[Data for this task — start]

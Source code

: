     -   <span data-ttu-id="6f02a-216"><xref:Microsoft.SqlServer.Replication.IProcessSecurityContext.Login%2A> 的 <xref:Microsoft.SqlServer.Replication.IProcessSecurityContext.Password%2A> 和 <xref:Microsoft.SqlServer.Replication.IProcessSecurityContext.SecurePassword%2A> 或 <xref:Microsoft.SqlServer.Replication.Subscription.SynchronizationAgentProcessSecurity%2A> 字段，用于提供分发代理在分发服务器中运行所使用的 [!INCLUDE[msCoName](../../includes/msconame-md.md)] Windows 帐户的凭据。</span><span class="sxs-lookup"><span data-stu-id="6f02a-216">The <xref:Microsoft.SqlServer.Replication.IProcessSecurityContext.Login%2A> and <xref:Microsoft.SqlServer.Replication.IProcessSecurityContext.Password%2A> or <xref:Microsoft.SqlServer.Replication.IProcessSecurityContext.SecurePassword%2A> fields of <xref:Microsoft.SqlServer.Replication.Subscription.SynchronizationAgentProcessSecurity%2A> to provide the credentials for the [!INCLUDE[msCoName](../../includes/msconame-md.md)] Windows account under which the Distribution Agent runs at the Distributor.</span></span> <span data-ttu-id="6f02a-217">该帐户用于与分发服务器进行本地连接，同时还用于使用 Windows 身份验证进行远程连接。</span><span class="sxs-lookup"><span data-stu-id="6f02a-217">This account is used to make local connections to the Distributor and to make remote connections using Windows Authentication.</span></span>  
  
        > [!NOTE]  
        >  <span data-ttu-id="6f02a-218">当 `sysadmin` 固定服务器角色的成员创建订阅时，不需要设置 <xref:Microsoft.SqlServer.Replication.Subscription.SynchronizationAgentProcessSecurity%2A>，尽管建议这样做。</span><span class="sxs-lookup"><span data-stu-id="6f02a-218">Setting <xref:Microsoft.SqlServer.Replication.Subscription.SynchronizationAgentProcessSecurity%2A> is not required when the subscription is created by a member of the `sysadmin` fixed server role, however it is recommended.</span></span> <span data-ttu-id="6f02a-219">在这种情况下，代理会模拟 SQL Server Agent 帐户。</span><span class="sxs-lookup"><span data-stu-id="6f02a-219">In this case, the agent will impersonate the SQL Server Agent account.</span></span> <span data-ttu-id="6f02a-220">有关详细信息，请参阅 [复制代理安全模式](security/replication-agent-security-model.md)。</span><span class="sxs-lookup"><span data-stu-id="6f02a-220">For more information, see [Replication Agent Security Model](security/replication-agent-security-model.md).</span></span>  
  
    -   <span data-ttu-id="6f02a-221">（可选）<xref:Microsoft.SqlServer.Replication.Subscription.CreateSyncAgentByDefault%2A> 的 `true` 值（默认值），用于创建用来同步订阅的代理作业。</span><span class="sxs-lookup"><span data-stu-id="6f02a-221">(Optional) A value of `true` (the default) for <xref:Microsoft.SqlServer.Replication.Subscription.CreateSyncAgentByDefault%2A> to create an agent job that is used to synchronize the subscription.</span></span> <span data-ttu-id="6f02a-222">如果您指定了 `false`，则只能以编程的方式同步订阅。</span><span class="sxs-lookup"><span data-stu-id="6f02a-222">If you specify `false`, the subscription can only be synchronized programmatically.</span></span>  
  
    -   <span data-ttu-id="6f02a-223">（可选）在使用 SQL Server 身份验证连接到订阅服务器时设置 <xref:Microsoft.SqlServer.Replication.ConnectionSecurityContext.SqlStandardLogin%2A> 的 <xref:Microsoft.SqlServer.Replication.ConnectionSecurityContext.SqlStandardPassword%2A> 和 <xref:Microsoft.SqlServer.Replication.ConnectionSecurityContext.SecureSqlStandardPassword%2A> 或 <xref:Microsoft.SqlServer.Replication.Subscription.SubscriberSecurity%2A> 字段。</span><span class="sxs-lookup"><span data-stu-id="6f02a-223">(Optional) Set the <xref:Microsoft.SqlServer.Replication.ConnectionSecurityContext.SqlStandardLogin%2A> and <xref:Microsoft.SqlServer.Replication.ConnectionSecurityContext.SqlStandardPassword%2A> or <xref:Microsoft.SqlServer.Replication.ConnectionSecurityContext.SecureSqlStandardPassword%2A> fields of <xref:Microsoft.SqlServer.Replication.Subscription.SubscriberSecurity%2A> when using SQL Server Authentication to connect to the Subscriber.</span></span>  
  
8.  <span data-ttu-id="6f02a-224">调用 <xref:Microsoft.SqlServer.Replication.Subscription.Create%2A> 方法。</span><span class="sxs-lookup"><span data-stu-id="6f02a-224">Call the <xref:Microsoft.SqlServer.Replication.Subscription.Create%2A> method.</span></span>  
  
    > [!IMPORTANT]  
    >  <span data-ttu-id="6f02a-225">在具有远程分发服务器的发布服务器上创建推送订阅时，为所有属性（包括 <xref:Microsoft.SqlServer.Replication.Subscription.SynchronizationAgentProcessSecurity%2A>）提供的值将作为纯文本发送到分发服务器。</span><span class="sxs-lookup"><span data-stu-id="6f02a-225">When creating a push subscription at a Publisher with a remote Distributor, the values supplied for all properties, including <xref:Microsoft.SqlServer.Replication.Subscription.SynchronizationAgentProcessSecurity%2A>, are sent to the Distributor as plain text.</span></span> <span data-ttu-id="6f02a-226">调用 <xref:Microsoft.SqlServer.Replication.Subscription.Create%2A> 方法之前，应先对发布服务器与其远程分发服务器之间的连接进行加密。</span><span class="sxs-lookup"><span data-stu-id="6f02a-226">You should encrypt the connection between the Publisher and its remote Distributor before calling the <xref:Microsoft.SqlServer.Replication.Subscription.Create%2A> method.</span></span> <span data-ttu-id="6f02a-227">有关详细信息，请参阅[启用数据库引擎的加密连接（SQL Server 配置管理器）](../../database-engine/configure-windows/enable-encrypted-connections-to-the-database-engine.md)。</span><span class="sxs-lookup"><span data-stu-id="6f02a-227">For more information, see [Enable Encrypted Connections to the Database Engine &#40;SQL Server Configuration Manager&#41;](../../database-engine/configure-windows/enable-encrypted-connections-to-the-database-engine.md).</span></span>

[Data for this task — finish]

Task directions: Please reproduce the data as it was given, with every line exact.

Task response:
Source code

:     -   <span data-ttu-id="6f02a-216"><xref:Microsoft.SqlServer.Replication.IProcessSecurityContext.Login%2A> 的 <xref:Microsoft.SqlServer.Replication.IProcessSecurityContext.Password%2A> 和 <xref:Microsoft.SqlServer.Replication.IProcessSecurityContext.SecurePassword%2A> 或 <xref:Microsoft.SqlServer.Replication.Subscription.SynchronizationAgentProcessSecurity%2A> 字段，用于提供分发代理在分发服务器中运行所使用的 [!INCLUDE[msCoName](../../includes/msconame-md.md)] Windows 帐户的凭据。</span><span class="sxs-lookup"><span data-stu-id="6f02a-216">The <xref:Microsoft.SqlServer.Replication.IProcessSecurityContext.Login%2A> and <xref:Microsoft.SqlServer.Replication.IProcessSecurityContext.Password%2A> or <xref:Microsoft.SqlServer.Replication.IProcessSecurityContext.SecurePassword%2A> fields of <xref:Microsoft.SqlServer.Replication.Subscription.SynchronizationAgentProcessSecurity%2A> to provide the credentials for the [!INCLUDE[msCoName](../../includes/msconame-md.md)] Windows account under which the Distribution Agent runs at the Distributor.</span></span> <span data-ttu-id="6f02a-217">该帐户用于与分发服务器进行本地连接，同时还用于使用 Windows 身份验证进行远程连接。</span><span class="sxs-lookup"><span data-stu-id="6f02a-217">This account is used to make local connections to the Distributor and to make remote connections using Windows Authentication.</span></span>  
  
        > [!NOTE]  
        >  <span data-ttu-id="6f02a-218">当 `sysadmin` 固定服务器角色的成员创建订阅时，不需要设置 <xref:Microsoft.SqlServer.Replication.Subscription.SynchronizationAgentProcessSecurity%2A>，尽管建议这样做。</span><span class="sxs-lookup"><span data-stu-id="6f02a-218">Setting <xref:Microsoft.SqlServer.Replication.Subscription.SynchronizationAgentProcessSecurity%2A> is not required when the subscription is created by a member of the `sysadmin` fixed server role, however it is recommended.</span></span> <span data-ttu-id="6f02a-219">在这种情况下，代理会模拟 SQL Server Agent 帐户。</span><span class="sxs-lookup"><span data-stu-id="6f02a-219">In this case, the agent will impersonate the SQL Server Agent account.</span></span> <span data-ttu-id="6f02a-220">有关详细信息，请参阅 [复制代理安全模式](security/replication-agent-security-model.md)。</span><span class="sxs-lookup"><span data-stu-id="6f02a-220">For more information, see [Replication Agent Security Model](security/replication-agent-security-model.md).</span></span>  
  
    -   <span data-ttu-id="6f02a-221">（可选）<xref:Microsoft.SqlServer.Replication.Subscription.CreateSyncAgentByDefault%2A> 的 `true` 值（默认值），用于创建用来同步订阅的代理作业。</span><span class="sxs-lookup"><span data-stu-id="6f02a-221">(Optional) A value of `true` (the default) for <xref:Microsoft.SqlServer.Replication.Subscription.CreateSyncAgentByDefault%2A> to create an agent job that is used to synchronize the subscription.</span></span> <span data-ttu-id="6f02a-222">如果您指定了 `false`，则只能以编程的方式同步订阅。</span><span class="sxs-lookup"><span data-stu-id="6f02a-222">If you specify `false`, the subscription can only be synchronized programmatically.</span></span>  
  
    -   <span data-ttu-id="6f02a-223">（可选）在使用 SQL Server 身份验证连接到订阅服务器时设置 <xref:Microsoft.SqlServer.Replication.ConnectionSecurityContext.SqlStandardLogin%2A> 的 <xref:Microsoft.SqlServer.Replication.ConnectionSecurityContext.SqlStandardPassword%2A> 和 <xref:Microsoft.SqlServer.Replication.ConnectionSecurityContext.SecureSqlStandardPassword%2A> 或 <xref:Microsoft.SqlServer.Replication.Subscription.SubscriberSecurity%2A> 字段。</span><span class="sxs-lookup"><span data-stu-id="6f02a-223">(Optional) Set the <xref:Microsoft.SqlServer.Replication.ConnectionSecurityContext.SqlStandardLogin%2A> and <xref:Microsoft.SqlServer.Replication.ConnectionSecurityContext.SqlStandardPassword%2A> or <xref:Microsoft.SqlServer.Replication.ConnectionSecurityContext.SecureSqlStandardPassword%2A> fields of <xref:Microsoft.SqlServer.Replication.Subscription.SubscriberSecurity%2A> when using SQL Server Authentication to connect to the Subscriber.</span></span>  
  
8.  <span data-ttu-id="6f02a-224">调用 <xref:Microsoft.SqlServer.Replication.Subscription.Create%2A> 方法。</span><span class="sxs-lookup"><span data-stu-id="6f02a-224">Call the <xref:Microsoft.SqlServer.Replication.Subscription.Create%2A> method.</span></span>  
  
    > [!IMPORTANT]  
    >  <span data-ttu-id="6f02a-225">在具有远程分发服务器的发布服务器上创建推送订阅时，为所有属性（包括 <xref:Microsoft.SqlServer.Replication.Subscription.SynchronizationAgentProcessSecurity%2A>）提供的值将作为纯文本发送到分发服务器。</span><span class="sxs-lookup"><span data-stu-id="6f02a-225">When creating a push subscription at a Publisher with a remote Distributor, the values supplied for all properties, including <xref:Microsoft.SqlServer.Replication.Subscription.SynchronizationAgentProcessSecurity%2A>, are sent to the Distributor as plain text.</span></span> <span data-ttu-id="6f02a-226">调用 <xref:Microsoft.SqlServer.Replication.Subscription.Create%2A> 方法之前，应先对发布服务器与其远程分发服务器之间的连接进行加密。</span><span class="sxs-lookup"><span data-stu-id="6f02a-226">You should encrypt the connection between the Publisher and its remote Distributor before calling the <xref:Microsoft.SqlServer.Replication.Subscription.Create%2A> method.</span></span> <span data-ttu-id="6f02a-227">有关详细信息，请参阅[启用数据库引擎的加密连接（SQL Server 配置管理器）](../../database-engine/configure-windows/enable-encrypted-connections-to-the-database-engine.md)。</span><span class="sxs-lookup"><span data-stu-id="6f02a-227">For more information, see [Enable Encrypted Connections to the Database Engine &#40;SQL Server Configuration Manager&#41;](../../database-engine/configure-windows/enable-encrypted-connections-to-the-database-engine.md).</span></span>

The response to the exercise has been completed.